A charged tail on anti-α-Synuclein antibodies does not enhance their affinity to α-Synuclein fibrils
Inga Petersen, Ana Godec, Farahnaz Ranjbarian, Anders Hofer, Claudio Mirabello, Greta Hultqvist

TL;DR
Adding a negatively charged tail to antibodies targeting α-Synuclein fibrils did not improve their binding and may have reduced it due to repulsion and interference.
Contribution
Demonstrates that a charged peptide tail does not enhance antibody binding to α-Synuclein aggregates and identifies potential reasons for the failure.
Findings
The negatively charged peptide tail reduced the binding strength of antibodies to α-Synuclein aggregates.
The tail may interfere with the antibody's binding site, preventing it from attaching to α-Synuclein fibrils.

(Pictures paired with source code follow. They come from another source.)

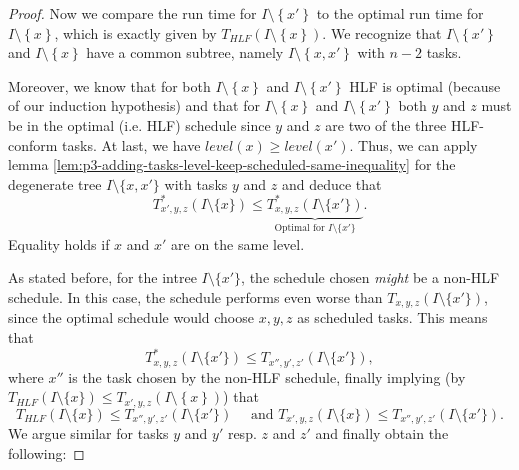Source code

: \begin{proof}
  Now we compare the run time for $I\setminus\left\{ x' \right\}$ to the optimal run time for $I \setminus\left\{ x \right\}$, which is exactly given by $T_{HLF}\left( I \setminus\left\{ x \right\} \right)$. We recognize that $I\setminus\left\{ x' \right\}$ and $I\setminus\left\{ x \right\}$ have a common subtree, namely $I\setminus\left\{ x,x' \right\}$ with $n-2$ tasks.
  
  Moreover, we know that for both $I\setminus\left\{ x \right\}$ and $I\setminus\left\{ x' \right\}$ HLF is optimal (because of our induction hypothesis) and that for $I\setminus\left\{ x \right\}$ and $I\setminus\left\{ x' \right\}$ both $y$ and $z$ must be in the optimal (i.e. HLF) schedule since $y$ and $z$ are two of the three HLF-conform tasks. At last, we have $level(x) \geq level(x')$.
  Thus, we can apply lemma \ref{lem:p3-adding-tasks-level-keep-scheduled-same-inequality} for the degenerate tree $I\setminus \{x,x'\}$ with tasks $y$ and $z$ and deduce that
  \begin{equation*}
    T^*_{x',y,z}(I\setminus\{x\}) 
    \leq 
    \underbrace{T^*_{x,y,z}(I\setminus\{x'\})}_{\text{Optimal for $I\setminus \{x'\}$}}.
  \end{equation*}
  Equality holds if $x$ and $x'$ are on the same level.

  As stated before, for the intree $I\setminus\{x'\}$, the schedule chosen \emph{might} be a non-HLF schedule. In this case, the schedule performs even worse than $T_{x,y,z}(I\setminus\{ x'  \})$, since the optimal schedule would choose $x,y,z$ as scheduled tasks. This means that
  \begin{equation*}
    T^*_{x,y,z}(I\setminus\{x'\})
    \leq
    T_{x'',y',z'}(I\setminus\{x'\}),
  \end{equation*}
  where $x''$ is the task chosen by the non-HLF schedule, finally implying (by $T_{HLF}(I\setminus\{x\}) \leq T_{x',y,z}\left( I\setminus\left\{ x \right\} \right)$) that
  \begin{equation*}
    T_{HLF}(I\setminus\{x\})
    \leq
    T_{x'',y',z'}(I\setminus\{x'\})
    \quad
    \text{ and }
    T_{x',y,z}(I\setminus\{x\})
    \leq
    T_{x'',y',z'}(I\setminus\{x'\})
    .
  \end{equation*}
  We argue similar for tasks $y$ and $y'$ resp. $z$ and $z'$ and finally obtain the following:


\end{proof}
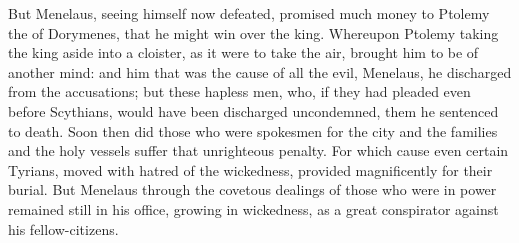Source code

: {But Menelaus, seeing himself now defeated, promised much money to Ptolemy the
{} of Dorymenes, that he might win over the king.
Whereupon Ptolemy taking the king aside into a cloister, as it were to take the air, brought him to be of another mind:
and him that was the cause of all the evil, Menelaus, he discharged from the accusations; but these hapless men, who, if they had pleaded even before Scythians, would have been discharged uncondemned, them he sentenced to death.
Soon then did those who were spokesmen for the city and the families
{} and the holy vessels suffer that unrighteous penalty.
For which cause even certain Tyrians, moved with hatred of the wickedness, provided magnificently for their burial.
But Menelaus through the covetous dealings of those who were in power remained still in his office, growing in wickedness,
 as a great conspirator against his fellow-citizens.

}
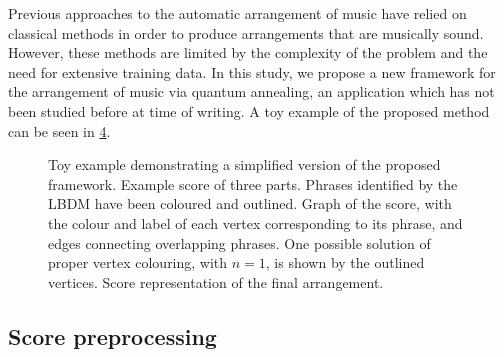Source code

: \documentclass[12pt]{article}
\theoremstyle{definition}
\begin{document}
Previous approaches to the automatic arrangement of music have relied on classical methods in order to produce arrangements that are musically sound. However, these methods are limited by the complexity of the problem and the need for extensive training data. In this study, we propose a new framework for the arrangement of music via quantum annealing, an application which has not been studied before at time of writing. A toy example of the proposed method can be seen in \cref{fig:toy}.

\begin{figure}[!ht]
    \centering\footnotesize
    \begin{subfigure}{\textwidth}
        \centering
        
        \caption{}
        \label{fig:toy-score}
    \end{subfigure}
    \par\bigskip
    \begin{subfigure}{\textwidth}
        \centering
        
        \caption{}
        \label{fig:toy-graph}
    \end{subfigure}
    \par\bigskip
    \begin{subfigure}{\textwidth}
        \centering
        
        \caption{}
        \label{fig:toy-arrangement}
    \end{subfigure}

    \caption{Toy example demonstrating a simplified version of the proposed framework. \textbf{} Example score of three parts. Phrases identified by the LBDM have been coloured and outlined. \textbf{} Graph of the score, with the colour and label of each vertex corresponding to its phrase, and edges connecting overlapping phrases. One possible solution of proper vertex colouring, with $n=1$, is shown by the outlined vertices. \textbf{} Score representation of the final arrangement.}
    \label{fig:toy}
\end{figure}

\subsection{Score preprocessing}
\end{document}
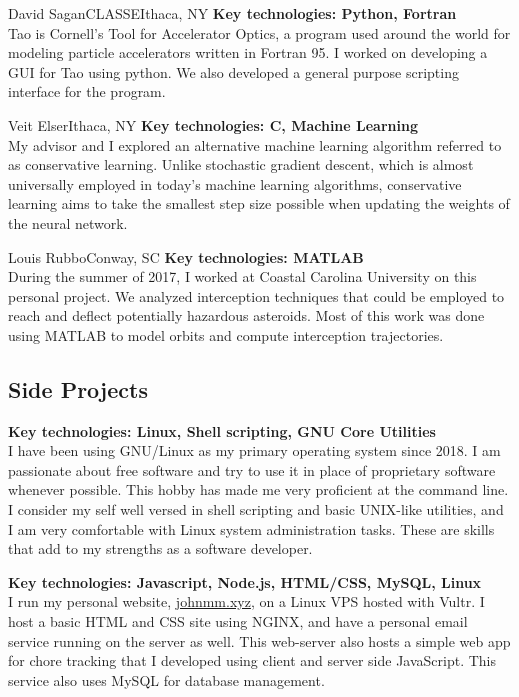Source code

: \documentclass[11pt,a4paper,sans]{moderncv}        %
\newcommand{\techlist}[1]{\textbf{Key technologies: {#1}}\\}
\begin{document}
{David Sagan}{CLASSE}{Ithaca, NY}{
\techlist{Python, Fortran}
Tao is Cornell's Tool for Accelerator Optics, a program used around the world for modeling particle accelerators written in Fortran 95.
I worked on developing a GUI for Tao using python.
We also developed a general purpose scripting interface for the program.
}%

{Veit Elser}{Ithaca, NY}{}{
\techlist{C, Machine Learning}
My advisor and I explored an alternative machine learning algorithm referred to as conservative learning.
Unlike stochastic gradient descent, which is almost universally employed in today's machine learning algorithms, conservative learning aims to take the smallest step size possible when updating the weights of the neural network.
}%

{Louis Rubbo}{Conway, SC}{}{
\techlist{MATLAB}
During the summer of 2017, I worked at Coastal Carolina University on this personal project.
We analyzed interception techniques that could be employed to reach and deflect potentially hazardous asteroids.
Most of this work was done using MATLAB to model orbits and compute interception trajectories.
}%

\subsection{Side Projects}

{}{}{}{
\techlist{Linux, Shell scripting, GNU Core Utilities}
I have been using GNU/Linux as my primary operating system since 2018.
I am passionate about free software and try to use it in place of proprietary software whenever possible.
This hobby has made me very proficient at the command line.
I consider my self well versed in shell scripting and basic UNIX-like utilities, and I am very comfortable with Linux system administration tasks.
These are skills that add to my strengths as a software developer.
}%

{}{}{}{
\techlist{Javascript, Node.js, HTML/CSS, MySQL, Linux}
I run my personal website, \url{johnmm.xyz}, on a Linux VPS hosted with Vultr.
I host a basic HTML and CSS site using NGINX, and have a personal email service running on the server as well.
This web-server also hosts a simple web app for chore tracking that I developed using client and server side JavaScript.
This service also uses MySQL for database management.
}%
\end{document}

Improving the peptide tail's design to avoid repulsion and mimic heparan sulphates could enhance future antibody therapies.
Abstract
The aggregation of α-Synuclein (αSyn) is strongly linked to neuronal death in Parkinson’s disease and other synucleinopathies. The spreading of aggregated αSyn between neurons is at least partly dependent on electrostatic interactions between positively charged stretches on αSyn fibrils and the negatively charged heparan sulphate proteoglycans on the cell surface. To date there is still no therapeutic option available that could halt the progression of Parkinson’s disease and one of the major limitations is likely the relatively low proportion of αSyn aggregates accessible to drugs in the extracellular space. Here, we investigated whether a negatively charged peptide tail fused to the αSyn aggregate-specific antibodies SynO2 and 9E4 could enhance the antibodies’ avidity to αSyn aggregates in order to improve their potential therapeutic effect through inhibiting cell-to-cell spreading…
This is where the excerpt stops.